> **Description of the task**
Beginning with the line below that contains "Par hypothèse, \( k+1\leq" and ending with the line that contains "et est continue]", copy every line exactly. Copy nothing else.

> **Provided information**
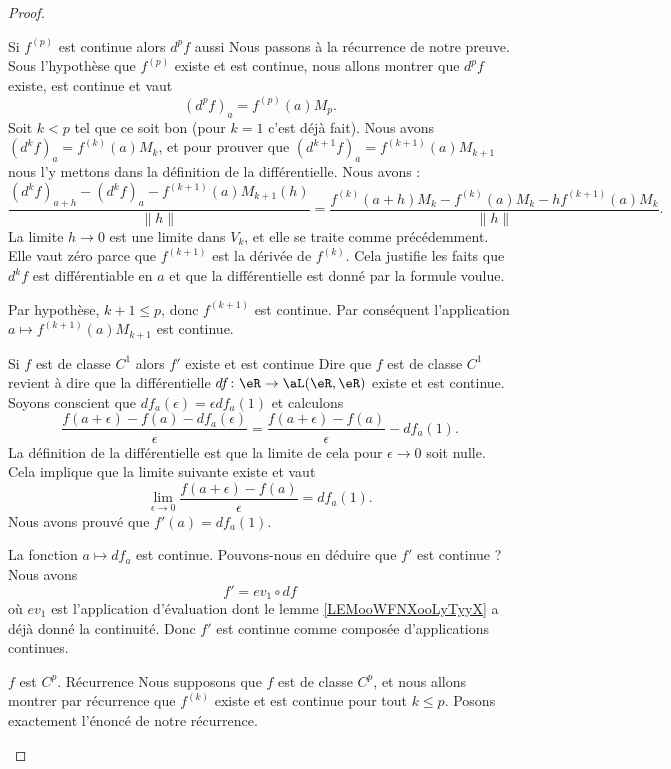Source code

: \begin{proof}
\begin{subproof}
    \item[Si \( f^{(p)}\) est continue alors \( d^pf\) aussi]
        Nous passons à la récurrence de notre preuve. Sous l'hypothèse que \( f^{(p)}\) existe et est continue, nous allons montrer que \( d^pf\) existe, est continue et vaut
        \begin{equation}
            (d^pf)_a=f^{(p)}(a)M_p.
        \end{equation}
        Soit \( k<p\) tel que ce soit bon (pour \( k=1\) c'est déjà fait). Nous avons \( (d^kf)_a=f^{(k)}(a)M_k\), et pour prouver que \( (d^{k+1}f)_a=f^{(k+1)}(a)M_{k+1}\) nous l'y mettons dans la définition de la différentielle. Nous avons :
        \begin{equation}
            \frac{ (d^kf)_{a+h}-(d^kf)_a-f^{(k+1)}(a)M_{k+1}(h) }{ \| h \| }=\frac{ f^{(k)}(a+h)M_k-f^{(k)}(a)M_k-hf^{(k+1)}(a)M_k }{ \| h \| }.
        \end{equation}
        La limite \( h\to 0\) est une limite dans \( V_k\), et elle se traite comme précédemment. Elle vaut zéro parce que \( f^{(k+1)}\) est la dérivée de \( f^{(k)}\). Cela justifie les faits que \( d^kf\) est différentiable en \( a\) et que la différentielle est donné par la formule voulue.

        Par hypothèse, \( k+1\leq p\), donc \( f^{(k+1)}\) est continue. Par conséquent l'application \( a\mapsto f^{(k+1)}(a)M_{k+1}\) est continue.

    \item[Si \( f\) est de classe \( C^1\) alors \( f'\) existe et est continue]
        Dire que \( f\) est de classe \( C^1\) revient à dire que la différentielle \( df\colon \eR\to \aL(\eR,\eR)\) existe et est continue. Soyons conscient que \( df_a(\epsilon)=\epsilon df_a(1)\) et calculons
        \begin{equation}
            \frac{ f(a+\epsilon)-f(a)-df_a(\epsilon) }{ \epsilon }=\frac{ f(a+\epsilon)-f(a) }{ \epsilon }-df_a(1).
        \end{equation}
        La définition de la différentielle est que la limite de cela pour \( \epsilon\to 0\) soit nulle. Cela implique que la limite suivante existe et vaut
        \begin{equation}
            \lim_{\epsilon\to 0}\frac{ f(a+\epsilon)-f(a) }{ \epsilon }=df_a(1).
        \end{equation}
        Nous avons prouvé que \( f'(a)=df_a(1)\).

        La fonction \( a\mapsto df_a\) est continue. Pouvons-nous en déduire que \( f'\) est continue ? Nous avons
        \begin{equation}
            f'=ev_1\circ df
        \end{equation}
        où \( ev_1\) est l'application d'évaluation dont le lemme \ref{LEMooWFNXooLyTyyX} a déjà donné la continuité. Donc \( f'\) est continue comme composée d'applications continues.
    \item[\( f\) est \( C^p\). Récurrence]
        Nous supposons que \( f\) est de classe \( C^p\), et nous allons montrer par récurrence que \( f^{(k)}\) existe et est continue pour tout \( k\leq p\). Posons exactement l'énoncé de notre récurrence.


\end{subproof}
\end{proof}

* * *

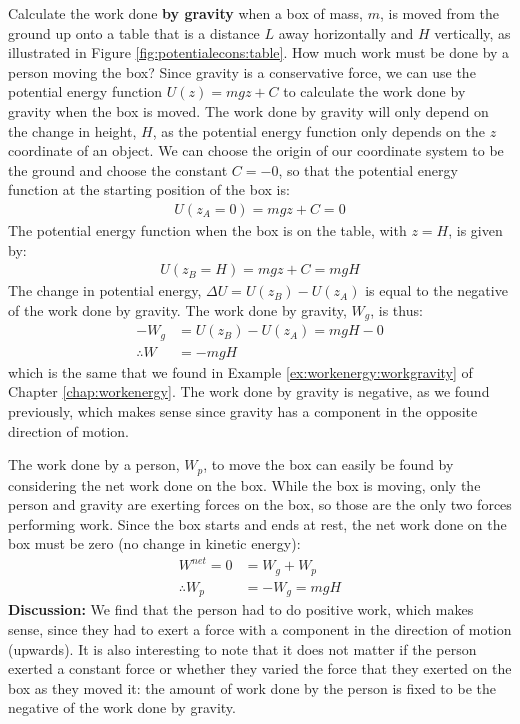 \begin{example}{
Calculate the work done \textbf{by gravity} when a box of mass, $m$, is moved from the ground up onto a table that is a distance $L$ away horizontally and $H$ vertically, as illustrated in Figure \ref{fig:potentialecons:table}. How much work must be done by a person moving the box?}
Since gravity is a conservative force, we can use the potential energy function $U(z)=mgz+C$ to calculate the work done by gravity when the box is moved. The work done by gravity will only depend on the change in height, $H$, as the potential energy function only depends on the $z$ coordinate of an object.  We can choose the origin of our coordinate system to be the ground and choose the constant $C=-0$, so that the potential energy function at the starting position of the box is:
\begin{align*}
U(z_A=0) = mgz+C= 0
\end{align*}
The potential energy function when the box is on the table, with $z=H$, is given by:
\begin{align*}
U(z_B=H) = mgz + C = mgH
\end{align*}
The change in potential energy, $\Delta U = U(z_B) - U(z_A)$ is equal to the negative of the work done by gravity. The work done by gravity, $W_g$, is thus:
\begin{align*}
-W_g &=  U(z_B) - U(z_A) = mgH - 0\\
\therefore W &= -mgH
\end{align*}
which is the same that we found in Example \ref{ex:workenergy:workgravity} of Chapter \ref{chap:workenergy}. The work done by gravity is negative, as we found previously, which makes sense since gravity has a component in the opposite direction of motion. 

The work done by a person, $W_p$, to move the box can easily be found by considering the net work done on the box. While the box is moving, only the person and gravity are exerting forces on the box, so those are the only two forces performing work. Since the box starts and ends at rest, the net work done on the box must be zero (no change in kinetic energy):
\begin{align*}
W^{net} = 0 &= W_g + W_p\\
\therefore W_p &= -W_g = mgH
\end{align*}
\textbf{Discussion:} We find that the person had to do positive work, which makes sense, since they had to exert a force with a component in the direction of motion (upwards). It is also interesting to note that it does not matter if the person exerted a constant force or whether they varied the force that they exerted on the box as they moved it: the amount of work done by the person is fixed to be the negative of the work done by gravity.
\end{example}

* * *

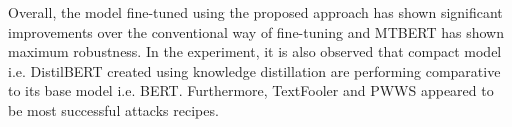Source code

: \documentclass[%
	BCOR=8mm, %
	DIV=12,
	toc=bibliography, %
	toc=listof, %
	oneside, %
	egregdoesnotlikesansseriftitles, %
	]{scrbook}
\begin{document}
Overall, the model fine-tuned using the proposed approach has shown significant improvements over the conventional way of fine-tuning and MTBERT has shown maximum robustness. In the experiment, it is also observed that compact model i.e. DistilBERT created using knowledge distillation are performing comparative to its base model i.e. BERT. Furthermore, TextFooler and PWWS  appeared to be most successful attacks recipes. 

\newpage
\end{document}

> **Response to this task**
        Par hypothèse, \( k+1\leq p\), donc \( f^{(k+1)}\) est continue. Par conséquent l'application \( a\mapsto f^{(k+1)}(a)M_{k+1}\) est continue.

    \item[Si \( f\) est de classe \( C^1\) alors \( f'\) existe et est continue]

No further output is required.